### Work instructions
Your answer should be the complete data, copied exactly.
(Raw data begins)
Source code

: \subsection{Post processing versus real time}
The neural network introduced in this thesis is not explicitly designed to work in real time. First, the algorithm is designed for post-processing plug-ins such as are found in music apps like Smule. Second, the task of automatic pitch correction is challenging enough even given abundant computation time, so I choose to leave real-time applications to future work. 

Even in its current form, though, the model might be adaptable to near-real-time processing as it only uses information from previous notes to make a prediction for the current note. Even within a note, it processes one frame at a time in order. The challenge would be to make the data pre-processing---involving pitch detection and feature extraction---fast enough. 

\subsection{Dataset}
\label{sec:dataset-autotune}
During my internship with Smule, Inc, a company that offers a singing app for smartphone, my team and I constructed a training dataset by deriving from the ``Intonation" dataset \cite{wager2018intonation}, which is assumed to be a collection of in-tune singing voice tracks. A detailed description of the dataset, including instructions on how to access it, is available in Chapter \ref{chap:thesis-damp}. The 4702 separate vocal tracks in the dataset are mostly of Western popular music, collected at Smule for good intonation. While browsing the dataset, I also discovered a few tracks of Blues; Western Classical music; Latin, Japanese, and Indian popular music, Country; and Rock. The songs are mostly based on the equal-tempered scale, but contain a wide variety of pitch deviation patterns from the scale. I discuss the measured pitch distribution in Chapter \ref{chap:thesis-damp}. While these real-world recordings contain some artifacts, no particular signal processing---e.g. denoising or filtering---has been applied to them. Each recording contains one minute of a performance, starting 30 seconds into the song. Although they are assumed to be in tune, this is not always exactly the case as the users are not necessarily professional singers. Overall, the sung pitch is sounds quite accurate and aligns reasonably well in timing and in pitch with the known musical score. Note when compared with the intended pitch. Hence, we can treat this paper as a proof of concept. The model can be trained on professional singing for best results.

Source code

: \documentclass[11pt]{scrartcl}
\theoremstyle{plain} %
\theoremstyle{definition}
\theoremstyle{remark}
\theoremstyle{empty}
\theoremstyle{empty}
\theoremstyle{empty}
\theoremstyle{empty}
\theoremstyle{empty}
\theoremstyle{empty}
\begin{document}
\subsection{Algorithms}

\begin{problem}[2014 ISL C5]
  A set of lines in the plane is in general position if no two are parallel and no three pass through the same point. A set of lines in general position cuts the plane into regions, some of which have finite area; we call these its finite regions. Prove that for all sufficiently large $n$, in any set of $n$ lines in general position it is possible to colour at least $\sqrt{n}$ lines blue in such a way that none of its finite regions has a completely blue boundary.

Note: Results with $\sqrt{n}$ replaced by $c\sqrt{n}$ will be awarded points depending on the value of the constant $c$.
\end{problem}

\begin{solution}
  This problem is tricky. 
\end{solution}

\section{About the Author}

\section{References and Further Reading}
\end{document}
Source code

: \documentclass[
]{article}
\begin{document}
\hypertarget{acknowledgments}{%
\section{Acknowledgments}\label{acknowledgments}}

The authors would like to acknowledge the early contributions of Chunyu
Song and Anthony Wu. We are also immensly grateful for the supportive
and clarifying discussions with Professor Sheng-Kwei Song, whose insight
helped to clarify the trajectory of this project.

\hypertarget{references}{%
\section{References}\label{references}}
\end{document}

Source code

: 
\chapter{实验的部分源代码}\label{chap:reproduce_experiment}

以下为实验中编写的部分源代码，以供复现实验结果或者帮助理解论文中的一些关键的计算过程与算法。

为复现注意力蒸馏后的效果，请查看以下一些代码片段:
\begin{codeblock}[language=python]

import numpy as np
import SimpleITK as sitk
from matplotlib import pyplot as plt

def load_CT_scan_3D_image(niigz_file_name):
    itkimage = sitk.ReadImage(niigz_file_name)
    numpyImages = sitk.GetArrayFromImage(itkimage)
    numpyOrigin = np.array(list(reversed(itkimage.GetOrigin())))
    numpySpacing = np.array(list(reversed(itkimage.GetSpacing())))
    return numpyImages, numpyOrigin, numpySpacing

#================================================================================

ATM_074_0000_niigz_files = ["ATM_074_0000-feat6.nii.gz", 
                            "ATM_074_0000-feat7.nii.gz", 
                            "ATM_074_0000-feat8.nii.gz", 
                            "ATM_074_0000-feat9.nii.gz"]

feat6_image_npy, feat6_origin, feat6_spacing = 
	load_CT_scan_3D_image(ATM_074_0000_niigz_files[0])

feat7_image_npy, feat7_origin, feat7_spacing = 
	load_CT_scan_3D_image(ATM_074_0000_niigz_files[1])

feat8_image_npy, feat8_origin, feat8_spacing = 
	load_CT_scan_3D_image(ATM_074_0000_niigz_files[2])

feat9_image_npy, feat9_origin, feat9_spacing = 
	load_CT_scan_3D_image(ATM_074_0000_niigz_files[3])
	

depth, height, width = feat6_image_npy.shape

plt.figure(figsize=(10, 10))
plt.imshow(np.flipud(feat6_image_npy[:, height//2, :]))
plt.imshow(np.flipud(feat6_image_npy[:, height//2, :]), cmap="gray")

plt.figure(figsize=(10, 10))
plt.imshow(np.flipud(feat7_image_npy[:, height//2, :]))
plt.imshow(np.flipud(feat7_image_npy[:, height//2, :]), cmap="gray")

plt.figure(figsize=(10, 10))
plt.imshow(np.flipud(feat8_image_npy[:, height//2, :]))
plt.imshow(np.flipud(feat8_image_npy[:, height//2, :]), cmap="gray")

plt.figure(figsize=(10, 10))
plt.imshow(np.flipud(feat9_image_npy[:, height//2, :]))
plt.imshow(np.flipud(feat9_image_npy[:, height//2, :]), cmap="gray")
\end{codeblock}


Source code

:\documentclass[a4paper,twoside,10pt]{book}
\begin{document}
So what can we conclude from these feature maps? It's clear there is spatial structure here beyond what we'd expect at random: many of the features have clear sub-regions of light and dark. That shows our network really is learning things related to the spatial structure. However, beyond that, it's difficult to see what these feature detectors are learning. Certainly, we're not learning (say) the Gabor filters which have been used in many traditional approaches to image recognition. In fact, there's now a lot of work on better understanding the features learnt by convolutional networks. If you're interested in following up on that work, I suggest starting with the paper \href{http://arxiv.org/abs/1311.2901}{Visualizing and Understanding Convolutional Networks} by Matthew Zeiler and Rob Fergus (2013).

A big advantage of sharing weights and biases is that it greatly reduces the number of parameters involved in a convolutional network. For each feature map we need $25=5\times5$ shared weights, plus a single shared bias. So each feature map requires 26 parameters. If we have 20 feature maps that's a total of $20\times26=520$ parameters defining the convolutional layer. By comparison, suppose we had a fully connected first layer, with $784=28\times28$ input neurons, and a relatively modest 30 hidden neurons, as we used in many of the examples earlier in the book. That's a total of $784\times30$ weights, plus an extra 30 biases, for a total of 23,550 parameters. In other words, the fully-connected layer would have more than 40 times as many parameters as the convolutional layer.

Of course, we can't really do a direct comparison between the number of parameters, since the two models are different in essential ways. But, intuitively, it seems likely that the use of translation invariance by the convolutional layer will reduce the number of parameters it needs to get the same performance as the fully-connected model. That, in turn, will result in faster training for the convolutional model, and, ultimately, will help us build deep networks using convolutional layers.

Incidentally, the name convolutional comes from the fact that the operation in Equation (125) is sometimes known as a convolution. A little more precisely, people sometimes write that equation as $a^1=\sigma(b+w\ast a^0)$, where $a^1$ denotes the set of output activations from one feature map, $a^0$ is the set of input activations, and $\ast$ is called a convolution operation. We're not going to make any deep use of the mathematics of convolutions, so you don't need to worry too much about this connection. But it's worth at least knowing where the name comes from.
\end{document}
(Raw data ends)
### Written answer
Source code

: \subsection{Post processing versus real time}
The neural network introduced in this thesis is not explicitly designed to work in real time. First, the algorithm is designed for post-processing plug-ins such as are found in music apps like Smule. Second, the task of automatic pitch correction is challenging enough even given abundant computation time, so I choose to leave real-time applications to future work. 

Even in its current form, though, the model might be adaptable to near-real-time processing as it only uses information from previous notes to make a prediction for the current note. Even within a note, it processes one frame at a time in order. The challenge would be to make the data pre-processing---involving pitch detection and feature extraction---fast enough. 

\subsection{Dataset}
\label{sec:dataset-autotune}
During my internship with Smule, Inc, a company that offers a singing app for smartphone, my team and I constructed a training dataset by deriving from the ``Intonation" dataset \cite{wager2018intonation}, which is assumed to be a collection of in-tune singing voice tracks. A detailed description of the dataset, including instructions on how to access it, is available in Chapter \ref{chap:thesis-damp}. The 4702 separate vocal tracks in the dataset are mostly of Western popular music, collected at Smule for good intonation. While browsing the dataset, I also discovered a few tracks of Blues; Western Classical music; Latin, Japanese, and Indian popular music, Country; and Rock. The songs are mostly based on the equal-tempered scale, but contain a wide variety of pitch deviation patterns from the scale. I discuss the measured pitch distribution in Chapter \ref{chap:thesis-damp}. While these real-world recordings contain some artifacts, no particular signal processing---e.g. denoising or filtering---has been applied to them. Each recording contains one minute of a performance, starting 30 seconds into the song. Although they are assumed to be in tune, this is not always exactly the case as the users are not necessarily professional singers. Overall, the sung pitch is sounds quite accurate and aligns reasonably well in timing and in pitch with the known musical score. Note when compared with the intended pitch. Hence, we can treat this paper as a proof of concept. The model can be trained on professional singing for best results.

Source code

: \documentclass[11pt]{scrartcl}
\theoremstyle{plain} %
\theoremstyle{definition}
\theoremstyle{remark}
\theoremstyle{empty}
\theoremstyle{empty}
\theoremstyle{empty}
\theoremstyle{empty}
\theoremstyle{empty}
\theoremstyle{empty}
\begin{document}
\subsection{Algorithms}

\begin{problem}[2014 ISL C5]
  A set of lines in the plane is in general position if no two are parallel and no three pass through the same point. A set of lines in general position cuts the plane into regions, some of which have finite area; we call these its finite regions. Prove that for all sufficiently large $n$, in any set of $n$ lines in general position it is possible to colour at least $\sqrt{n}$ lines blue in such a way that none of its finite regions has a completely blue boundary.

Note: Results with $\sqrt{n}$ replaced by $c\sqrt{n}$ will be awarded points depending on the value of the constant $c$.
\end{problem}

\begin{solution}
  This problem is tricky. 
\end{solution}

\section{About the Author}

\section{References and Further Reading}
\end{document}
Source code

: \documentclass[
]{article}
\begin{document}
\hypertarget{acknowledgments}{%
\section{Acknowledgments}\label{acknowledgments}}

The authors would like to acknowledge the early contributions of Chunyu
Song and Anthony Wu. We are also immensly grateful for the supportive
and clarifying discussions with Professor Sheng-Kwei Song, whose insight
helped to clarify the trajectory of this project.

\hypertarget{references}{%
\section{References}\label{references}}
\end{document}

Source code

: 
\chapter{实验的部分源代码}\label{chap:reproduce_experiment}

以下为实验中编写的部分源代码，以供复现实验结果或者帮助理解论文中的一些关键的计算过程与算法。

为复现注意力蒸馏后的效果，请查看以下一些代码片段:
\begin{codeblock}[language=python]

import numpy as np
import SimpleITK as sitk
from matplotlib import pyplot as plt

def load_CT_scan_3D_image(niigz_file_name):
    itkimage = sitk.ReadImage(niigz_file_name)
    numpyImages = sitk.GetArrayFromImage(itkimage)
    numpyOrigin = np.array(list(reversed(itkimage.GetOrigin())))
    numpySpacing = np.array(list(reversed(itkimage.GetSpacing())))
    return numpyImages, numpyOrigin, numpySpacing

#================================================================================

ATM_074_0000_niigz_files = ["ATM_074_0000-feat6.nii.gz", 
                            "ATM_074_0000-feat7.nii.gz", 
                            "ATM_074_0000-feat8.nii.gz", 
                            "ATM_074_0000-feat9.nii.gz"]

feat6_image_npy, feat6_origin, feat6_spacing = 
	load_CT_scan_3D_image(ATM_074_0000_niigz_files[0])

feat7_image_npy, feat7_origin, feat7_spacing = 
	load_CT_scan_3D_image(ATM_074_0000_niigz_files[1])

feat8_image_npy, feat8_origin, feat8_spacing = 
	load_CT_scan_3D_image(ATM_074_0000_niigz_files[2])

feat9_image_npy, feat9_origin, feat9_spacing = 
	load_CT_scan_3D_image(ATM_074_0000_niigz_files[3])
	

depth, height, width = feat6_image_npy.shape

plt.figure(figsize=(10, 10))
plt.imshow(np.flipud(feat6_image_npy[:, height//2, :]))
plt.imshow(np.flipud(feat6_image_npy[:, height//2, :]), cmap="gray")

plt.figure(figsize=(10, 10))
plt.imshow(np.flipud(feat7_image_npy[:, height//2, :]))
plt.imshow(np.flipud(feat7_image_npy[:, height//2, :]), cmap="gray")

plt.figure(figsize=(10, 10))
plt.imshow(np.flipud(feat8_image_npy[:, height//2, :]))
plt.imshow(np.flipud(feat8_image_npy[:, height//2, :]), cmap="gray")

plt.figure(figsize=(10, 10))
plt.imshow(np.flipud(feat9_image_npy[:, height//2, :]))
plt.imshow(np.flipud(feat9_image_npy[:, height//2, :]), cmap="gray")
\end{codeblock}


Source code

:\documentclass[a4paper,twoside,10pt]{book}
\begin{document}
So what can we conclude from these feature maps? It's clear there is spatial structure here beyond what we'd expect at random: many of the features have clear sub-regions of light and dark. That shows our network really is learning things related to the spatial structure. However, beyond that, it's difficult to see what these feature detectors are learning. Certainly, we're not learning (say) the Gabor filters which have been used in many traditional approaches to image recognition. In fact, there's now a lot of work on better understanding the features learnt by convolutional networks. If you're interested in following up on that work, I suggest starting with the paper \href{http://arxiv.org/abs/1311.2901}{Visualizing and Understanding Convolutional Networks} by Matthew Zeiler and Rob Fergus (2013).

A big advantage of sharing weights and biases is that it greatly reduces the number of parameters involved in a convolutional network. For each feature map we need $25=5\times5$ shared weights, plus a single shared bias. So each feature map requires 26 parameters. If we have 20 feature maps that's a total of $20\times26=520$ parameters defining the convolutional layer. By comparison, suppose we had a fully connected first layer, with $784=28\times28$ input neurons, and a relatively modest 30 hidden neurons, as we used in many of the examples earlier in the book. That's a total of $784\times30$ weights, plus an extra 30 biases, for a total of 23,550 parameters. In other words, the fully-connected layer would have more than 40 times as many parameters as the convolutional layer.

Of course, we can't really do a direct comparison between the number of parameters, since the two models are different in essential ways. But, intuitively, it seems likely that the use of translation invariance by the convolutional layer will reduce the number of parameters it needs to get the same performance as the fully-connected model. That, in turn, will result in faster training for the convolutional model, and, ultimately, will help us build deep networks using convolutional layers.

Incidentally, the name convolutional comes from the fact that the operation in Equation (125) is sometimes known as a convolution. A little more precisely, people sometimes write that equation as $a^1=\sigma(b+w\ast a^0)$, where $a^1$ denotes the set of output activations from one feature map, $a^0$ is the set of input activations, and $\ast$ is called a convolution operation. We're not going to make any deep use of the mathematics of convolutions, so you don't need to worry too much about this connection. But it's worth at least knowing where the name comes from.
\end{document}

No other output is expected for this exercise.